Case Law[2026] ZWLC 18Zimbabwe
THE SUSTAINABLE AFFORESTATION ASSOCIATION OF ZIMBABWE v MASANGO (18 of 2026) [2026] ZWLC 18 (26 January 2026)
Headnotes
Academic papers
Judgment
**IN THE LABOUR COURT OF ZIMBABWE** **JUDGMENT NO LC/H/18/26**
**HARARE,****21 JANUARY, 2026 and**
**26 JANUARY 2026** **CASE NO LC/H/1097/25**
**THE SUSTAINABLE AFFORESTATION APPLICANT**
**ASSOCIATION OF ZIMBABWE**
**THOMAS MASANGO****RESPONDENT**
Before the Honourable G. Musariri, Judge:
For Appellant \- G. Makings, Attorney
For Respondent - W. T. Mupiwa, Attorney
**MUSARIRI, J:**
At the onset of oral argument in this appeal, Respondent raised three points _in limine_ which Appellant opposed. The points will be addressed _ad seriatim._
**1.**_**That Appellant improperly introduced new evidence through it heads of argument**_ _:_
Appellant’s heads of argument filed on 3 December 2025 introduced an **Annexture 1** said to contain the new policy on Daily subsistence Allowance (DSA). The document was not produced before the tribunal _a quo_. **Section 90 A** of the **Labour Act**[**Chapter 28:01**] (hereafter called the **Act**) provides that,
“ _(1) The Labour Court shall not be bound by the strict rules of evidence, and the court may ascertain any relevant fact by any means which the presiding officer thinks fit and which is not unfair to either party.”_
Though the Court may admit the document _in casu_ under the above provision, it is considered unfair to Respondent to do so.

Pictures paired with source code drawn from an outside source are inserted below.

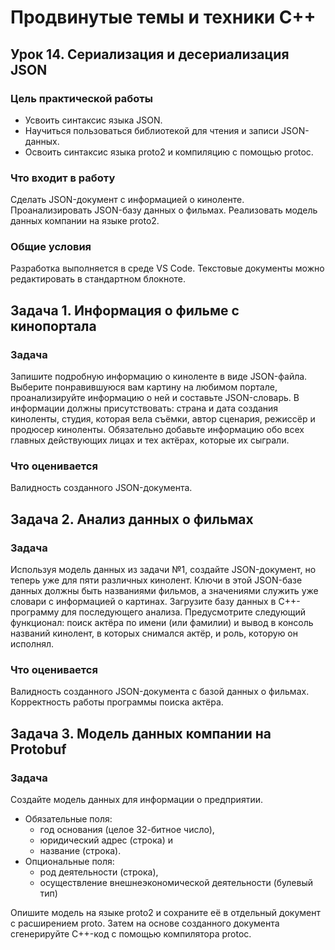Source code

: # Продвинутые темы и техники C++
## Урок 14. Сериализация и десериализация JSON

### Цель практической работы
* Усвоить синтаксис языка JSON.
* Научиться пользоваться библиотекой для чтения и записи JSON-данных.
* Освоить синтаксис языка proto2 и компиляцию с помощью protoc.

### Что входит в работу
Сделать JSON-документ с информацией о киноленте.
Проанализировать JSON-базу данных о фильмах.
Реализовать модель данных компании на языке proto2.

### Общие условия
Разработка выполняется в среде VS Code. Текстовые документы можно редактировать в стандартном блокноте.

## Задача 1. Информация о фильме с кинопортала

### Задача
Запишите подробную информацию о киноленте в виде JSON-файла. Выберите понравившуюся вам картину на любимом портале, проанализируйте информацию о ней и составьте JSON-словарь.
В информации должны присутствовать: страна и дата создания киноленты, студия, которая вела съёмки, автор сценария, режиссёр и продюсер киноленты. Обязательно добавьте информацию обо всех главных действующих лицах и тех актёрах, которые их сыграли.

### Что оценивается
Валидность созданного JSON-документа.


## Задача 2. Анализ данных о фильмах

### Задача
Используя модель данных из задачи №1, создайте JSON-документ, но теперь уже для пяти различных кинолент. Ключи в этой JSON-базе данных должны быть названиями фильмов, а значениями служить уже словари с информацией о картинах.
Загрузите базу данных в C++-программу для последующего анализа. Предусмотрите следующий функционал: поиск актёра по имени (или фамилии) и вывод в консоль названий кинолент, в которых снимался актёр, и роль, которую он исполнял.

### Что оценивается
Валидность созданного JSON-документа с базой данных о фильмах. Корректность работы программы поиска актёра.


## Задача 3. Модель данных компании на Protobuf

### Задача
Создайте модель данных для информации о предприятии. 

* Обязательные поля: 
    - год основания (целое 32-битное число), 
    - юридический адрес (строка) и 
    - название (строка). 
* Опциональные поля: 
    - род деятельности (строка), 
    - осуществление внешнеэкономической деятельности (булевый тип)

Опишите модель на языке proto2 и сохраните её в отдельный документ с расширением proto. Затем на основе созданного документа сгенерируйте C++-код с помощью компилятора protoc.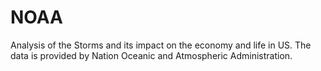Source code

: # NOAA
Analysis of the Storms and its impact on the economy and life in US. The data is provided by Nation Oceanic and Atmospheric Administration. 
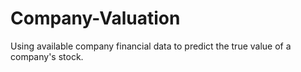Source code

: # Company-Valuation
Using available company financial data to predict the true value of a company's stock.
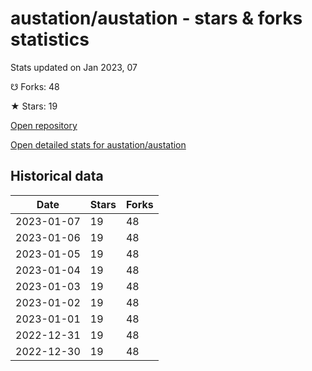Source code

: # austation/austation - stars & forks statistics

Stats updated on Jan 2023, 07

☋ Forks: 48

★ Stars: 19

[Open repository](https://github.com/austation/austation)

[Open detailed stats for austation/austation](https://reviewgithub.com/rep/austation/austation)

## Historical data
| Date | Stars | Forks |
|------|-------|-------|
| 2023-01-07 | 19 | 48 | 
| 2023-01-06 | 19 | 48 | 
| 2023-01-05 | 19 | 48 | 
| 2023-01-04 | 19 | 48 | 
| 2023-01-03 | 19 | 48 | 
| 2023-01-02 | 19 | 48 | 
| 2023-01-01 | 19 | 48 | 
| 2022-12-31 | 19 | 48 | 
| 2022-12-30 | 19 | 48 | 

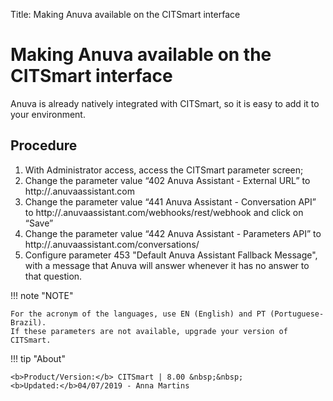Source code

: Title: Making Anuva available on the CITSmart interface
# Making Anuva available on the CITSmart interface

Anuva is already natively integrated with CITSmart, so it is easy to add it to your environment.

## Procedure

1. With Administrator access, access the CITSmart parameter screen;
2. Change the parameter value “402 Anuva Assistant - External URL” to http://<name-of-your-workspace>.anuvaassistant.com    
3. Change the parameter value “441 Anuva Assistant - Conversation API” to http://<name-of-your-workspace><acronym-language>.anuvaassistant.com/webhooks/rest/webhook and click on “Save”   
4. Change the parameter value “442 Anuva Assistant - Parameters API” to http://<name-of-your-workspace><acronym-language>.anuvaassistant.com/conversations/
5. Configure parameter 453 "Default Anuva Assistant Fallback Message", with a message that Anuva will answer whenever it has no answer to that question.

!!! note "NOTE"
    
    For the acronym of the languages, use EN (English) and PT (Portuguese-Brazil).
    If these parameters are not available, upgrade your version of CITSmart.
   
 
!!! tip "About"

    <b>Product/Version:</b> CITSmart | 8.00 &nbsp;&nbsp;
    <b>Updated:</b>04/07/2019 - Anna Martins
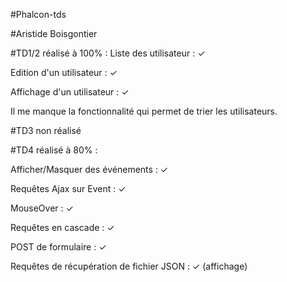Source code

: #Phalcon-tds

#Aristide Boisgontier

#TD1/2 réalisé à 100% :
Liste des utilisateur : ✓ 

Edition d'un utilisateur : ✓

Affichage d'un utilisateur : ✓

Il me manque la fonctionnalité qui permet de trier les utilisateurs.

#TD3 non réalisé

#TD4 réalisé à 80% :

Afficher/Masquer des événements : ✓

Requêtes Ajax sur Event : ✓

MouseOver : ✓

Requêtes en cascade : ✓

POST de formulaire : ✓

Requêtes de récupération de fichier JSON : ✓ (affichage)
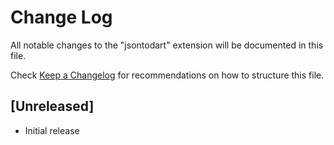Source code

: # Change Log

All notable changes to the "jsontodart" extension will be documented in this file.

Check [Keep a Changelog](http://keepachangelog.com/) for recommendations on how to structure this file.

## [Unreleased]

- Initial release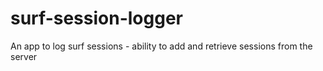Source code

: # surf-session-logger
An app to log surf sessions - ability to add and retrieve sessions from the server 
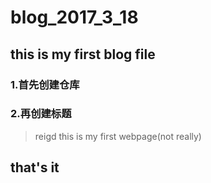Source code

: # blog_2017_3_18
## this is my first blog file
### 1.首先创建仓库
### 2.再创建标题
> reigd
        <html>
        <head>
        </head>
        <body>
        this is my first webpage(not really)
        </body>
        </html>
## that's it

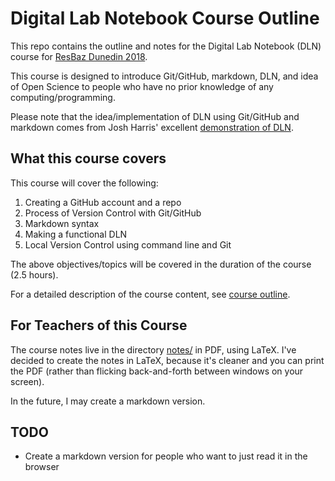 # Digital Lab Notebook Course Outline

This repo contains the outline and notes for the Digital Lab Notebook (DLN) course for [ResBaz Dunedin 2018](https://resbaz.github.io/resbaz2018/dunedin/).

This course is designed to introduce Git/GitHub, markdown, DLN, and idea of Open Science to people who have no prior knowledge of any computing/programming.

Please note that the idea/implementation of DLN using Git/GitHub and markdown comes from Josh Harris' excellent [demonstration of DLN](https://github.com/JoshuaHarris391/OSG_Eletronic_lab_Book_JH).


## What this course covers

This course will cover the following:
1. Creating a GitHub account and a repo
1. Process of Version Control with Git/GitHub
1. Markdown syntax
1. Making a functional DLN
1. Local Version Control using command line and Git

The above objectives/topics will be covered in the duration of the course (2.5 hours).

For a detailed description of the course content, see [course outline](course_outline.md).


## For Teachers of this Course

The course notes live in the directory [notes/](notes) in PDF, using LaTeX.
I've decided to create the notes in LaTeX, because it's cleaner and you can print the PDF (rather than flicking back-and-forth between windows on your screen).

In the future, I may create a markdown version.


## TODO

* Create a markdown version for people who want to just read it in the browser

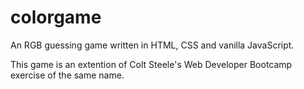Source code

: # colorgame
An RGB guessing game written in HTML, CSS and vanilla JavaScript.

This game is an extention of Colt Steele's Web Developer Bootcamp exercise of the same name.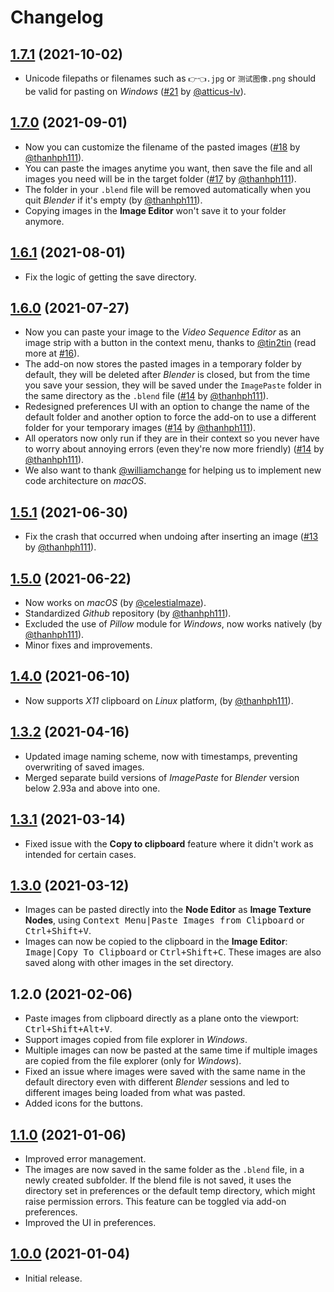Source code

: <!-- @format -->

# Changelog

## [1.7.1](https://github.com/Yeetus3141/ImagePaste/compare/v1.7.0...v1.7.1) (2021-10-02)

- Unicode filepaths or filenames such as `👉👈.jpg` or `测试图像.png` should be valid for pasting on _Windows_ ([#21](https://github.com/Yeetus3141/ImagePaste/pull/21) by [@atticus-lv](https://github.com/atticus-lv)).

## [1.7.0](https://github.com/Yeetus3141/ImagePaste/compare/v1.6.1...v1.7.0) (2021-09-01)

- Now you can customize the filename of the pasted images ([#18](https://github.com/Yeetus3141/ImagePaste/pull/18) by [@thanhph111](https://github.com/thanhph111)).
- You can paste the images anytime you want, then save the file and all images you need will be in the target folder ([#17](https://github.com/Yeetus3141/ImagePaste/pull/17) by [@thanhph111](https://github.com/thanhph111)).
- The folder in your `.blend` file will be removed automatically when you quit _Blender_ if it's empty (by [@thanhph111](https://github.com/thanhph111)).
- Copying images in the **Image Editor** won't save it to your folder anymore.

## [1.6.1](https://github.com/Yeetus3141/ImagePaste/compare/v1.6.0...v1.6.1) (2021-08-01)

- Fix the logic of getting the save directory.

## [1.6.0](https://github.com/Yeetus3141/ImagePaste/compare/v1.5.1...v1.6.0) (2021-07-27)

- Now you can paste your image to the _Video Sequence Editor_ as an image strip with a button in the context menu, thanks to [@tin2tin](https://github.com/tin2tin) (read more at [#16](https://github.com/Yeetus3141/ImagePaste/pull/16)).
- The add-on now stores the pasted images in a temporary folder by default, they will be deleted after _Blender_ is closed, but from the time you save your session, they will be saved under the `ImagePaste` folder in the same directory as the `.blend` file ([#14](https://github.com/Yeetus3141/ImagePaste/pull/14) by [@thanhph111](https://github.com/thanhph111)).
- Redesigned preferences UI with an option to change the name of the default folder and another option to force the add-on to use a different folder for your temporary images ([#14](https://github.com/Yeetus3141/ImagePaste/pull/14) by [@thanhph111](https://github.com/thanhph111)).
- All operators now only run if they are in their context so you never have to worry about annoying errors (even they're now more friendly) ([#14](https://github.com/Yeetus3141/ImagePaste/pull/14) by [@thanhph111](https://github.com/thanhph111)).
- We also want to thank [@williamchange](https://github.com/williamchange) for helping us to implement new code architecture on _macOS_.

## [1.5.1](https://github.com/Yeetus3141/ImagePaste/compare/v1.5.0...v1.5.1) (2021-06-30)

- Fix the crash that occurred when undoing after inserting an image ([#13](https://github.com/Yeetus3141/ImagePaste/issues/13) by [@thanhph111](https://github.com/thanhph111)).

## [1.5.0](https://github.com/Yeetus3141/ImagePaste/compare/v1.4.0...v1.5.0) (2021-06-22)

- Now works on _macOS_ (by [@celestialmaze](https://twitter.com/cmzw_)).
- Standardized _Github_ repository (by [@thanhph111](https://github.com/thanhph111)).
- Excluded the use of _Pillow_ module for _Windows_, now works natively (by [@thanhph111](https://github.com/thanhph111)).
- Minor fixes and improvements.

## [1.4.0](https://github.com/Yeetus3141/ImagePaste/compare/v1.3.2...v1.4.0) (2021-06-10)

- Now supports _X11_ clipboard on _Linux_ platform, (by [@thanhph111](https://github.com/thanhph111)).

## [1.3.2](https://github.com/Yeetus3141/ImagePaste/compare/v1.3.1...v1.3.2) (2021-04-16)

- Updated image naming scheme, now with timestamps, preventing overwriting of saved images.
- Merged separate build versions of _ImagePaste_ for _Blender_ version below 2.93a and above into one.

## [1.3.1](https://github.com/Yeetus3141/ImagePaste/compare/v1.3.0...v1.3.1) (2021-03-14)

- Fixed issue with the **Copy to clipboard** feature where it didn't work as intended for certain cases.

## [1.3.0](https://github.com/Yeetus3141/ImagePaste/compare/v1.1.0...v1.3.0) (2021-03-12)

- Images can be pasted directly into the **Node Editor** as **Image Texture Nodes**, using <kbd><kbd>Context Menu</kbd>|<kbd>Paste Images from Clipboard</kbd></kbd> or <kbd><kbd>Ctrl</kbd>+<kbd>Shift</kbd>+<kbd>V</kbd></kbd>.
- Images can now be copied to the clipboard in the **Image Editor**: <kbd><kbd>Image</kbd>|<kbd>Copy To Clipboard</kbd></kbd> or <kbd><kbd>Ctrl</kbd>+<kbd>Shift</kbd>+<kbd>C</kbd></kbd>. These images are also saved along with other images in the set directory.

## 1.2.0 (2021-02-06)

- Paste images from clipboard directly as a plane onto the viewport: <kbd><kbd>Ctrl</kbd>+<kbd>Shift</kbd>+<kbd>Alt</kbd>+<kbd>V</kbd></kbd>.
- Support images copied from file explorer in _Windows_.
- Multiple images can now be pasted at the same time if multiple images are copied from the file explorer (only for _Windows_).
- Fixed an issue where images were saved with the same name in the default directory even with different _Blender_ sessions and led to different images being loaded from what was pasted.
- Added icons for the buttons.

## [1.1.0](https://github.com/Yeetus3141/ImagePaste/compare/v1.0.0...v1.1.0) (2021-01-06)

- Improved error management.
- The images are now saved in the same folder as the `.blend` file, in a newly created subfolder. If the blend file is not saved, it uses the directory set in preferences or the default temp directory, which might raise permission errors. This feature can be toggled via add-on preferences.
- Improved the UI in preferences.

## [1.0.0](https://github.com/Yeetus3141/ImagePaste/releases/tag/v1.0.0) (2021-01-04)

- Initial release.
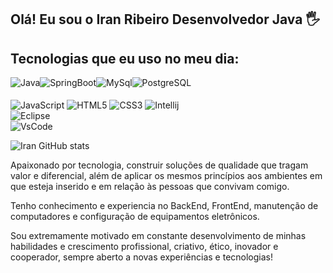 ## Olá! Eu sou o Iran Ribeiro Desenvolvedor Java 🖐️

## Tecnologias que eu uso no meu dia:

<div style="display: flex">
  <img align="center" alt="Java" src="https://img.shields.io/badge/Java-ED8B00?style=for-the-badge&logo=java&logoColor=white" />
  <img align="center" alt="SpringBoot" src="https://img.shields.io/badge/Spring-6DB33F?style=for-the-badge&logo=spring&logoColor=white" />
  <img align="center" alt="MySql" src="https://img.shields.io/badge/MySQL-00000F?style=for-the-badge&logo=mysql&logoColor=white" />
    <img align="center" alt="PostgreSQL" src="https://img.shields.io/badge/PostgreSQL-316192?style=for-the-badge&logo=postgresql&logoColor=white" />
</div><br/>
  <img align="center" alt="JavaScript" src="https://img.shields.io/badge/JavaScript-F7DF1E?style=for-the-badge&logo=javascript&logoColor=black" />
  <img align="center" alt="HTML5" src="https://img.shields.io/badge/HTML-239120?style=for-the-badge&logo=html5&logoColor=white" />
  <img align="center" alt="CSS3" src="https://img.shields.io/badge/CSS3-1572B6?style=for-the-badge&logo=css3&logoColor=white" />
</div>
<img align="center" alt="Intellij" src="https://img.shields.io/badge/IntelliJ_IDEA-000000.svg?style=for-the-badge&logo=intellij-idea&logoColor=white" />
</div><br/>
<img align="center" alt="Eclipse" src="https://img.shields.io/badge/Eclipse-2C2255?style=for-the-badge&logo=eclipse&logoColor=white" />
</div><br/>
<img align="center" alt="VsCode" src="https://img.shields.io/badge/Visual_Studio_Code-0078D4?style=for-the-badge&logo=visual%20studio%20code&logoColor=white" />
</div><br/>

![Iran GitHub stats](https://github-readme-stats.vercel.app/api?username=Iran55&show_icons=true&theme=dracula&count_private=true)

Apaixonado por tecnologia, construir soluções de qualidade que tragam valor e diferencial, além de aplicar os mesmos princípios aos ambientes em que esteja inserido e em relação às pessoas que convivam comigo.

Tenho conhecimento e experiencia no BackEnd, FrontEnd, manutenção de computadores e configuração de equipamentos eletrônicos.

Sou extremamente motivado em
constante desenvolvimento de minhas
habilidades e crescimento profissional,
criativo, ético, inovador e cooperador,
sempre aberto a novas experiências e
tecnologias!

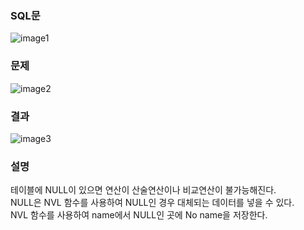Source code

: ### SQL문
![image1](https://user-images.githubusercontent.com/123911778/262509620-713e313b-abcb-460b-ab23-466adb7cc6bf.PNG)

### 문제  
![image2](https://user-images.githubusercontent.com/123911778/262509624-c1e0ec06-7e3a-4de1-af34-816dbef4315e.PNG)

### 결과
![image3](https://user-images.githubusercontent.com/123911778/262509627-8429f521-3179-4524-8cb1-5fc469abe494.PNG)

### 설명
테이블에 NULL이 있으면 연산이 산술연산이나 비교연산이 불가능해진다.               
NULL은 NVL 함수를 사용하여 NULL인 경우 대체되는 데이터를 넣을 수 있다.            
NVL 함수를 사용하여 name에서 NULL인 곳에 No name을 저장한다.            

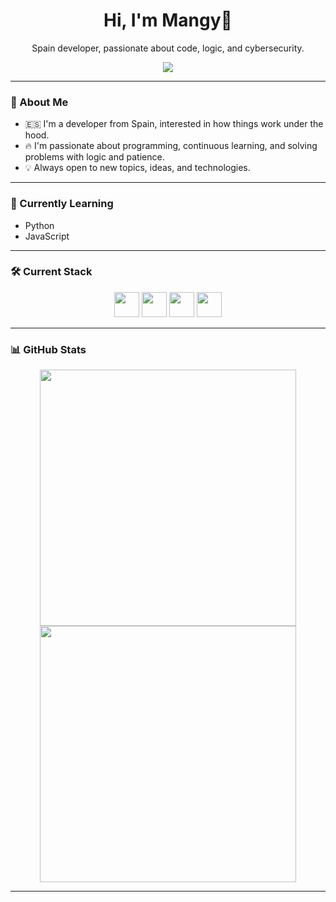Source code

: <h1 align="center">Hi, I'm Mangy👋</h1>
<p align="center">Spain developer, passionate about code, logic, and cybersecurity.</p>

<p align="center">
  <img src="https://images7.alphacoders.com/129/1291976.jpg" />
</p>

---

### 🧠 About Me

-  🇪🇸 I'm a developer from Spain, interested in how things work under the hood.
- 🔥 I'm passionate about programming, continuous learning, and solving problems with logic and patience.
- 💡 Always open to new topics, ideas, and technologies.

---

### 🌱 Currently Learning
- Python
- JavaScript 
---

### 🛠️ Current Stack

<p align="center">
  <img src="https://cdn.jsdelivr.net/gh/devicons/devicon/icons/python/python-original.svg" width="40" />
  <img src="https://cdn.jsdelivr.net/gh/devicons/devicon/icons/html5/html5-original.svg" width="40" />
  <img src="https://cdn.jsdelivr.net/gh/devicons/devicon/icons/css3/css3-original.svg" width="40" />
  <img src="https://images.icon-icons.com/2699/PNG/512/minecraft_logo_icon_168974.png" width="40" />
</p>

---

### 📊 GitHub Stats

<p align="center">
  <img src="https://github-readme-stats.vercel.app/api?username=mangyguitar&show_icons=true&theme=tokyonight&hide_title=true&hide_border=true&count_private=true&hide=issues" width="410" />
  <img src="https://github-readme-stats.vercel.app/api/top-langs/?username=mangyguitar&layout=compact&theme=tokyonight&hide_border=true" width="410" />
</p>

---

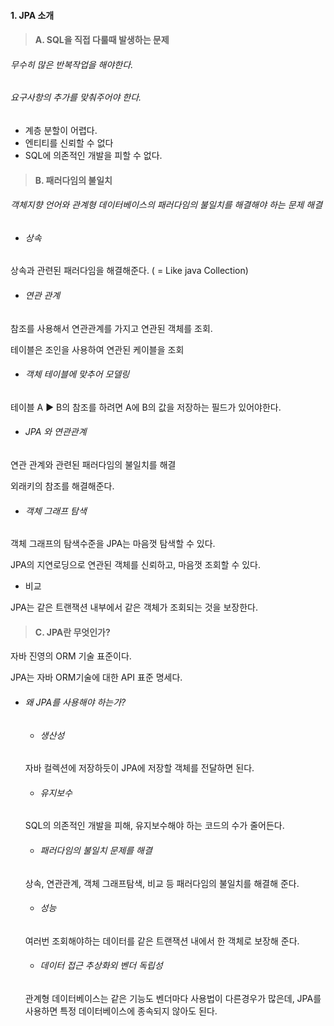 #### 1.  JPA 소개



> #### A. SQL을 직접 다룰때 발생하는 문제

###### 무수히 많은 반복작업을 해야한다.

###### 요구사항의 추가를 맞춰주어야 한다.

* 계층 분할이 어렵다.
* 엔티티를 신뢰할 수 없다
* SQL에 의존적인 개발을 피할 수 없다.



> #### B. 패러다임의 불일치

###### 객체지향 언어와 관계형 데이터베이스의 패러다임의 불일치를 해결해야 하는 문제 해결

* ###### 상속

상속과 관련된 패러다임을 해결해준다. ( = Like java Collection)

* ###### 연관 관계

참조를 사용해서 연관관계를 가지고 연관된 객체를 조회.

테이블은 조인을 사용하여 연관된 케이블을 조회

* ###### 객체 테이블에 맞추어 모델링

테이블 A :arrow_forward: B의 참조를 하려면  A에 B의 값을 저장하는 필드가 있어야한다.

* ###### JPA 와 연관관계

연관 관계와 관련된 패러다임의 불일치를 해결

외래키의 참조를 해결해준다.



* ###### 객체 그래프 탐색

객체 그래프의 탐색수준을 JPA는 마음껏 탐색할 수 있다.

JPA의 지연로딩으로 연관된 객체를 신뢰하고, 마음껏 조회할 수 있다.

* 비교

JPA는 같은 트랜잭션 내부에서 같은 객체가 조회되는 것을 보장한다.



> #### C. JPA란 무엇인가?

자바 진영의 ORM 기술 표준이다.

JPA는 자바 ORM기술에 대한 API 표준 명세다.

* ###### 왜 JPA를 사용해야 하는가?

  * ###### 생산성

  자바 컬렉션에 저장하듯이 JPA에 저장할 객체를 전달하면 된다.

  * ###### 유지보수

  SQL의 의존적인 개발을 피해, 유지보수해야 하는 코드의 수가 줄어든다.

  * ###### 패러다임의 불일치 문제를 해결

  상속, 연관관계, 객체 그래프탐색, 비교 등 패러다임의 불일치를 해결해 준다.

  * ###### 성능

  여러번 조회해야하는 데이터를 같은 트랜잭션 내에서 한 객체로 보장해 준다.

  * ###### 데이터 접근 추상화외 벤더 독립성

  관계형 데이터베이스는 같은 기능도 벤더마다 사용법이 다른경우가 많은데, JPA를 사용하면 특정 데이터베이스에 종속되지 않아도 된다.











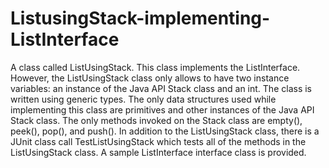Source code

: # ListusingStack-implementing-ListInterface
A class called ListUsingStack. This class implements the ListInterface. However, the ListUsingStack class only allows to have two instance variables: an instance of the Java API Stack class and an int. The class is written using generic types. The only data structures used while implementing this class are primitives and other instances of the Java API Stack class. The only methods invoked on the Stack class are empty(), peek(), pop(), and push(). In addition to the ListUsingStack class, there is a JUnit class call TestListUsingStack which tests all of the methods in the ListUsingStack class. A sample ListInterface interface class is provided. 
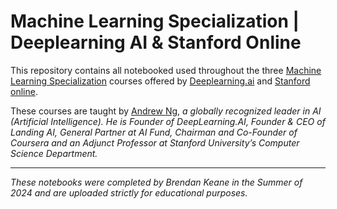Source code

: # **Machine Learning Specialization** | Deeplearning AI & Stanford Online
This repository contains all notebooked used throughout the three [Machine Learning Specialization](https://www.coursera.org/specializations/machine-learning-introduction?) courses offered by [Deeplearning.ai](https://www.deeplearning.ai/) and [Stanford online](https://online.stanford.edu/). 

These courses are taught by [Andrew Ng](https://www.andrewng.org/), *a globally recognized leader in AI (Artificial Intelligence). He is Founder of DeepLearning.AI, Founder & CEO of Landing AI, General Partner at AI Fund, Chairman and Co-Founder of Coursera and an Adjunct Professor at Stanford University’s Computer Science Department.*

---
*These notebooks were completed by Brendan Keane in the Summer of 2024 and are uploaded strictly for educational purposes.*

This is because the document was introduced in the last filing in this Court by Appellant at a time when Respondent could not properly respond by way of affidavit. The Respondent was thus unfairly ambushed.
2._**That appellant cannot appeal against a default judgment**_ :
Respondent argued that as the arbitration award was made in appellant’s absence it amounts to a default judgment. It was further argued that a default judgment can only be challenged by a way of an application to the arbitrator for its rescission, Appellant countered that though it failed to attend the hearing, the arbitrator nonetheless determined the matter on the basis of documens filed by the both parties so the award is not really a default judgment.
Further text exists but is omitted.